Jak zaczęła się wojna, przewożono więźniów do innego zakładu. Pawiak zaczął służyć wtedy do innych celów, przecież wiesz. No więc… podczas transportu uciekłem. Nie będę opowiadał jak, bo to teraz nie ma znaczenia. Podczas wojny, wcale nie musiałeś podawać swojego prawdziwego nazwiska. Zdobyłem fałszywe dokumenty i zaszyłem się na wsi. Wojenna zawierucha doprowadziła do zniszczenia wszystkich dokumentów na mój temat.

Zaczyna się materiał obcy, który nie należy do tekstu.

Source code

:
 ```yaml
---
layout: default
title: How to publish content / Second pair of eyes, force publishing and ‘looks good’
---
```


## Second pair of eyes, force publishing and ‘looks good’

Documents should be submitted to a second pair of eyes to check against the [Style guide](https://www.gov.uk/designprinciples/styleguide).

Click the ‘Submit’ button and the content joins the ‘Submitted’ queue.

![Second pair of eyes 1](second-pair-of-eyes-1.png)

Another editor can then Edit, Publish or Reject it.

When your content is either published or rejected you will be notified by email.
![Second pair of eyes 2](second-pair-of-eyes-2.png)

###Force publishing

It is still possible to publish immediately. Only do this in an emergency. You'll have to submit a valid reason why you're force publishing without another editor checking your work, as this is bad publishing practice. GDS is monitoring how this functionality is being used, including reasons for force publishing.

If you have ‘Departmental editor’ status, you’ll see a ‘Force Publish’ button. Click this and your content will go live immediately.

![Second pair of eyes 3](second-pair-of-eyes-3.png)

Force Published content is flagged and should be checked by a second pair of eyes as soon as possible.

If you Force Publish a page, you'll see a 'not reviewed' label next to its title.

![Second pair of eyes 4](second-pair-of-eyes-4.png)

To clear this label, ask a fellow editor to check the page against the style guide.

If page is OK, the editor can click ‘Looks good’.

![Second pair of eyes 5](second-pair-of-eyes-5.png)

Spłonęły, zgubiły się, albo po prostu, po wszystkim co działo się od trzydziestego dziewiątego, nikt już nie myślał o dawnych zbrodniach - nie wiem. W każdym razie byłem wolny. Przynajmniej teoretycznie. Zaraz po tym, jak odnalazł mnie Grotowski, pojawił się ktoś jeszcze. Z początku go nie poznałem, ale kiedy się przedstawił… Wiedziałem. Józef Radecki, brat mojej Ireny. Kiedy zginęła, miał zaledwie kilka lat, nie wiem nawet czy ją pamiętał. Ale rodzina na pewno zadbała, aby znał moje nazwisko i wiedział, co rzekomo zrobiłem. Przyszedł pewnego dnia jako milicjant. Wtedy jeszcze nic nie znaczący chłystek, ale znalazł sposób, aby się zemścić. Pod różnymi pretekstami aresztował mnie i bił do nieprzytomności. Początkowo były to rzadkie przypadki, myślałem, że w końcu da sobie spokój. Ale z czasem awansował i teraz może dowoli się zabawiać. Bo widzisz, chyba lubi bić. Nie widzę innego powodu, aby przez tyle lat… No, nieważne. Powiedziałem już wszystko.

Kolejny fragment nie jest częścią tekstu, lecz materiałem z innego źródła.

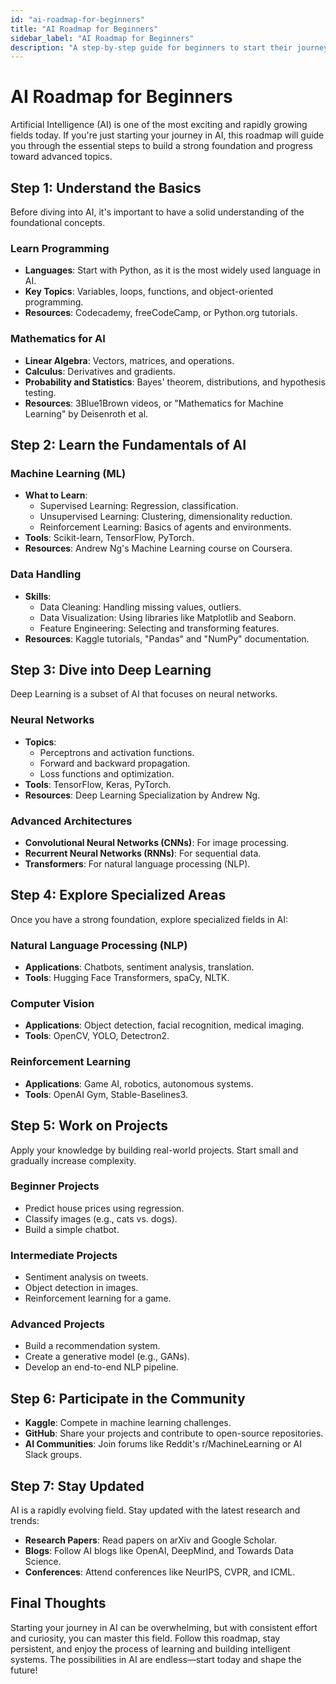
 ```yaml
---
id: "ai-roadmap-for-beginners"
title: "AI Roadmap for Beginners"
sidebar_label: "AI Roadmap for Beginners"
description: "A step-by-step guide for beginners to start their journey in Artificial Intelligence."
---
```


# AI Roadmap for Beginners

Artificial Intelligence (AI) is one of the most exciting and rapidly growing fields today. If you're just starting your journey in AI, this roadmap will guide you through the essential steps to build a strong foundation and progress toward advanced topics.

## Step 1: Understand the Basics

Before diving into AI, it's important to have a solid understanding of the foundational concepts.

### Learn Programming
- **Languages**: Start with Python, as it is the most widely used language in AI.
- **Key Topics**: Variables, loops, functions, and object-oriented programming.
- **Resources**: Codecademy, freeCodeCamp, or Python.org tutorials.

### Mathematics for AI
- **Linear Algebra**: Vectors, matrices, and operations.
- **Calculus**: Derivatives and gradients.
- **Probability and Statistics**: Bayes' theorem, distributions, and hypothesis testing.
- **Resources**:  3Blue1Brown videos, or "Mathematics for Machine Learning" by Deisenroth et al.

## Step 2: Learn the Fundamentals of AI

### Machine Learning (ML)
- **What to Learn**:
  - Supervised Learning: Regression, classification.
  - Unsupervised Learning: Clustering, dimensionality reduction.
  - Reinforcement Learning: Basics of agents and environments.
- **Tools**: Scikit-learn, TensorFlow, PyTorch.
- **Resources**: Andrew Ng's Machine Learning course on Coursera.

### Data Handling
- **Skills**:
  - Data Cleaning: Handling missing values, outliers.
  - Data Visualization: Using libraries like Matplotlib and Seaborn.
  - Feature Engineering: Selecting and transforming features.
- **Resources**: Kaggle tutorials, "Pandas" and "NumPy" documentation.

## Step 3: Dive into Deep Learning

Deep Learning is a subset of AI that focuses on neural networks.

### Neural Networks
- **Topics**:
  - Perceptrons and activation functions.
  - Forward and backward propagation.
  - Loss functions and optimization.
- **Tools**: TensorFlow, Keras, PyTorch.
- **Resources**: Deep Learning Specialization by Andrew Ng.

### Advanced Architectures
- **Convolutional Neural Networks (CNNs)**: For image processing.
- **Recurrent Neural Networks (RNNs)**: For sequential data.
- **Transformers**: For natural language processing (NLP).

## Step 4: Explore Specialized Areas

Once you have a strong foundation, explore specialized fields in AI:

### Natural Language Processing (NLP)
- **Applications**: Chatbots, sentiment analysis, translation.
- **Tools**: Hugging Face Transformers, spaCy, NLTK.

### Computer Vision
- **Applications**: Object detection, facial recognition, medical imaging.
- **Tools**: OpenCV, YOLO, Detectron2.

### Reinforcement Learning
- **Applications**: Game AI, robotics, autonomous systems.
- **Tools**: OpenAI Gym, Stable-Baselines3.

## Step 5: Work on Projects

Apply your knowledge by building real-world projects. Start small and gradually increase complexity.

### Beginner Projects
- Predict house prices using regression.
- Classify images (e.g., cats vs. dogs).
- Build a simple chatbot.

### Intermediate Projects
- Sentiment analysis on tweets.
- Object detection in images.
- Reinforcement learning for a game.

### Advanced Projects
- Build a recommendation system.
- Create a generative model (e.g., GANs).
- Develop an end-to-end NLP pipeline.

## Step 6: Participate in the Community

- **Kaggle**: Compete in machine learning challenges.
- **GitHub**: Share your projects and contribute to open-source repositories.
- **AI Communities**: Join forums like Reddit's r/MachineLearning or AI Slack groups.

## Step 7: Stay Updated

AI is a rapidly evolving field. Stay updated with the latest research and trends:
- **Research Papers**: Read papers on arXiv and Google Scholar.
- **Blogs**: Follow AI blogs like OpenAI, DeepMind, and Towards Data Science.
- **Conferences**: Attend conferences like NeurIPS, CVPR, and ICML.

## Final Thoughts

Starting your journey in AI can be overwhelming, but with consistent effort and curiosity, you can master this field. Follow this roadmap, stay persistent, and enjoy the process of learning and building intelligent systems. The possibilities in AI are endless—start today and shape the future!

Usta Janka były szeroko otwarte, a po brodzie ciekła strużka śliny.
- A nie próbował pan… No nie wiem, zrobić coś temu Grotowskiemu? Zemścić się na nim? – powiedział w końcu po chwili ciszy.
- Owszem próbowałem, ale wtedy zawsze odwiedzał mnie Radecki. Z czasem doszedłem do wniosku, że oni ze sobą współpracują. Radecki go chronił, mówił mi wiele razy, że mam trzymać się od niego z daleka bo inaczej pożałuję.
- A nie może pan po prostu gdzieś wyjechać?
- Uciec? – starzec uśmiechnął się do siebie. – Nie mogę. Mówiłem ci już – on dużo może. Znalazłby mnie wszędzie. Wiem to.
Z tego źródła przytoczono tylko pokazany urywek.